Strategies for Reshaping Space:

Developing the foundation:

1.  Use design to identify the desired student learning experience.  Have you defined what the student learning experience is in your school or district?  Not a mission statement, not a vision statement, but a true declaration of what students will do and how they will learn.  You have to start there, because the experience has definite spatial implications.  

2.  Think experience, not things.  Think about learning and the student learning experience, not couches, bean bags, tables and chairs.  Move beyond the "stuff," focus on what students do.  Start with what they do, then focus on the stuff that will help them do that.

3.  Understand space vocabulary.  Your organization needs to have a shared, understandable language for space redesign.   
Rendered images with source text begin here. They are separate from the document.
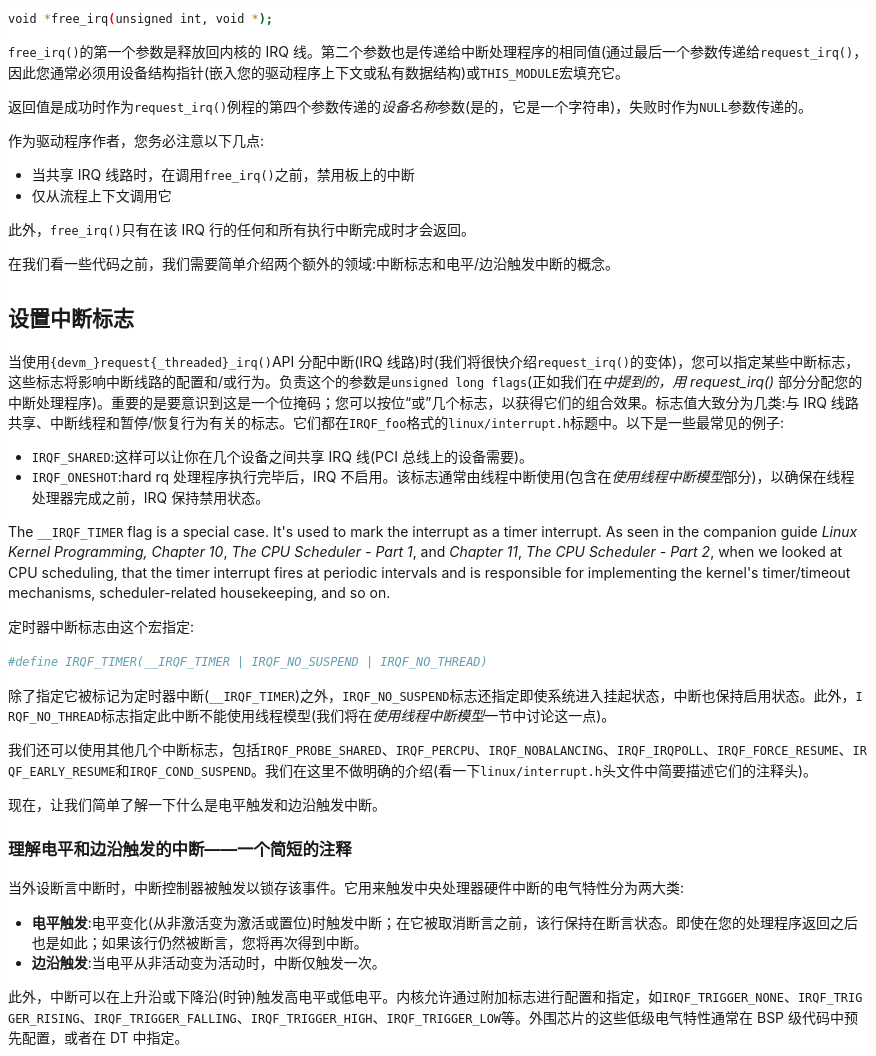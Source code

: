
 ```sh
void *free_irq(unsigned int, void *);
```

`free_irq()`的第一个参数是释放回内核的 IRQ 线。第二个参数也是传递给中断处理程序的相同值(通过最后一个参数传递给`request_irq()`，因此您通常必须用设备结构指针(嵌入您的驱动程序上下文或私有数据结构)或`THIS_MODULE`宏填充它。

返回值是成功时作为`request_irq()`例程的第四个参数传递的*设备名称*参数(是的，它是一个字符串)，失败时作为`NULL`参数传递的。

作为驱动程序作者，您务必注意以下几点:

*   当共享 IRQ 线路时，在调用`free_irq()`之前，禁用板上的中断
*   仅从流程上下文调用它

此外，`free_irq()`只有在该 IRQ 行的任何和所有执行中断完成时才会返回。

在我们看一些代码之前，我们需要简单介绍两个额外的领域:中断标志和电平/边沿触发中断的概念。

## 设置中断标志

当使用`{devm_}request{_threaded}_irq()`API 分配中断(IRQ 线路)时(我们将很快介绍`request_irq()`的变体)，您可以指定某些中断标志，这些标志将影响中断线路的配置和/或行为。负责这个的参数是`unsigned long flags`(正如我们在*中提到的，用 request_irq()* 部分分配您的中断处理程序)。重要的是要意识到这是一个位掩码；您可以按位“或”几个标志，以获得它们的组合效果。标志值大致分为几类:与 IRQ 线路共享、中断线程和暂停/恢复行为有关的标志。它们都在`IRQF_foo`格式的`linux/interrupt.h`标题中。以下是一些最常见的例子:

*   `IRQF_SHARED`:这样可以让你在几个设备之间共享 IRQ 线(PCI 总线上的设备需要)。
*   `IRQF_ONESHOT`:hard rq 处理程序执行完毕后，IRQ 不启用。该标志通常由线程中断使用(包含在*使用线程中断模型*部分)，以确保在线程处理器完成之前，IRQ 保持禁用状态。

The `__IRQF_TIMER` flag is a special case. It's used to mark the interrupt as a timer interrupt. As seen in the companion guide *Linux Kernel Programming,* *Chapter 10*, *The CPU Scheduler - Part 1*, and *Chapter 11*, *The CPU Scheduler - Part 2*, when we looked at CPU scheduling, that the timer interrupt fires at periodic intervals and is responsible for implementing the kernel's timer/timeout mechanisms, scheduler-related housekeeping, and so on.

定时器中断标志由这个宏指定:

```sh
#define IRQF_TIMER(__IRQF_TIMER | IRQF_NO_SUSPEND | IRQF_NO_THREAD)
```

除了指定它被标记为定时器中断(`__IRQF_TIMER`)之外，`IRQF_NO_SUSPEND`标志还指定即使系统进入挂起状态，中断也保持启用状态。此外，`IRQF_NO_THREAD`标志指定此中断不能使用线程模型(我们将在*使用线程中断模型*一节中讨论这一点)。

我们还可以使用其他几个中断标志，包括`IRQF_PROBE_SHARED`、`IRQF_PERCPU`、`IRQF_NOBALANCING`、`IRQF_IRQPOLL`、`IRQF_FORCE_RESUME`、`IRQF_EARLY_RESUME`和`IRQF_COND_SUSPEND`。我们在这里不做明确的介绍(看一下`linux/interrupt.h`头文件中简要描述它们的注释头)。

现在，让我们简单了解一下什么是电平触发和边沿触发中断。

### 理解电平和边沿触发的中断——一个简短的注释

当外设断言中断时，中断控制器被触发以锁存该事件。它用来触发中央处理器硬件中断的电气特性分为两大类:

*   **电平触发**:电平变化(从非激活变为激活或置位)时触发中断；在它被取消断言之前，该行保持在断言状态。即使在您的处理程序返回之后也是如此；如果该行仍然被断言，您将再次得到中断。
*   **边沿触发**:当电平从非活动变为活动时，中断仅触发一次。

此外，中断可以在上升沿或下降沿(时钟)触发高电平或低电平。内核允许通过附加标志进行配置和指定，如`IRQF_TRIGGER_NONE`、`IRQF_TRIGGER_RISING`、`IRQF_TRIGGER_FALLING`、`IRQF_TRIGGER_HIGH`、`IRQF_TRIGGER_LOW`等。外围芯片的这些低级电气特性通常在 BSP 级代码中预先配置，或者在 DT 中指定。
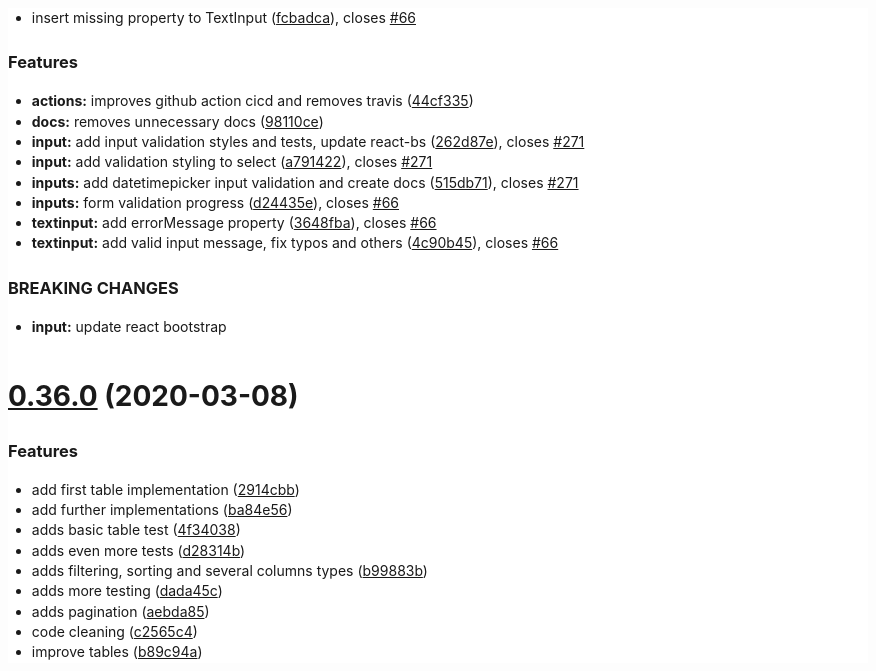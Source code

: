 * insert missing property to TextInput ([fcbadca](https://github.com/HospitalRun/components/commit/fcbadca34bbf780e335608bfe956980f666689e1)), closes [#66](https://github.com/HospitalRun/components/issues/66)


### Features

* **actions:** improves github action cicd and removes travis ([44cf335](https://github.com/HospitalRun/components/commit/44cf3357f09f020c28e16edea0c8095e021bf4f1))
* **docs:** removes unnecessary docs ([98110ce](https://github.com/HospitalRun/components/commit/98110cecbbc705b5f0635d4e601f1a9aa224018c))
* **input:** add input validation styles and tests, update react-bs ([262d87e](https://github.com/HospitalRun/components/commit/262d87e77e684834d1e6304c3b23fdbe607967af)), closes [#271](https://github.com/HospitalRun/components/issues/271)
* **input:** add validation styling to select ([a791422](https://github.com/HospitalRun/components/commit/a791422baeb1c560025a1b1d743ee87c31da8b17)), closes [#271](https://github.com/HospitalRun/components/issues/271)
* **inputs:** add datetimepicker input validation and create docs ([515db71](https://github.com/HospitalRun/components/commit/515db719499d39f8a392f365a9c1550eb72ee582)), closes [#271](https://github.com/HospitalRun/components/issues/271)
* **inputs:** form validation progress ([d24435e](https://github.com/HospitalRun/components/commit/d24435e251212d7ef28191fec070ef1e6dfd3fce)), closes [#66](https://github.com/HospitalRun/components/issues/66)
* **textinput:** add errorMessage property ([3648fba](https://github.com/HospitalRun/components/commit/3648fba1f2724435dffdfe65a7f9504446ed4199)), closes [#66](https://github.com/HospitalRun/components/issues/66)
* **textinput:** add valid input message, fix typos and others ([4c90b45](https://github.com/HospitalRun/components/commit/4c90b456cb28b330e319a0ee3f4c3b1541d06dbc)), closes [#66](https://github.com/HospitalRun/components/issues/66)


### BREAKING CHANGES

* **input:** update react bootstrap

# [0.36.0](https://github.com/HospitalRun/components/compare/v0.35.1...v0.36.0) (2020-03-08)


### Features

* add first table implementation ([2914cbb](https://github.com/HospitalRun/components/commit/2914cbb016bcf3740cf31df604a828bc799ec34c))
* add further implementations ([ba84e56](https://github.com/HospitalRun/components/commit/ba84e5688a4bb395c78a020531a73601cdbe29d1))
* adds basic table test ([4f34038](https://github.com/HospitalRun/components/commit/4f34038a887087df6ea4de20a1c06868c38e476d))
* adds even more tests ([d28314b](https://github.com/HospitalRun/components/commit/d28314b7806d22e2492ab176a0fd26f8e8f1e611))
* adds filtering, sorting and several columns types ([b99883b](https://github.com/HospitalRun/components/commit/b99883b9dc52d1c3a04fc63a415dfa05d3184944))
* adds more testing ([dada45c](https://github.com/HospitalRun/components/commit/dada45c796808f7f613c2c7841c10ae7572b18c0))
* adds pagination ([aebda85](https://github.com/HospitalRun/components/commit/aebda85fd6dbc5000b6649396d1256f95546bf64))
* code cleaning ([c2565c4](https://github.com/HospitalRun/components/commit/c2565c4c31c6813e35f88c855144b7f59e295d6e))
* improve tables ([b89c94a](https://github.com/HospitalRun/components/commit/b89c94aa29a09d93b5220752f4d022b6b3d0310a))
  • Flexible:  the space can be reshaped
  • Agile:  the space can be reshaped quickly
  • Intentional:  the space is designed to support the student learning experience.
  • Adaptive:  the space adapts to changes in the expectations of the student learning experience.
  • Technological:  the space supports a variety of technologies
  • Interconnected:  the physical and digital spaces for learning are connected.

4.  Do a space inventory.  Do you have the spaces to support the student learning experience?  How do you know?

5.  Talk to kids about where they like to learn and why.  Ask what they like and dislike about their school spaces.

6.  Visit "third places" to understand the social dimension of learning in a broader context.  Read The Great Good Place to understand the role of third places in society.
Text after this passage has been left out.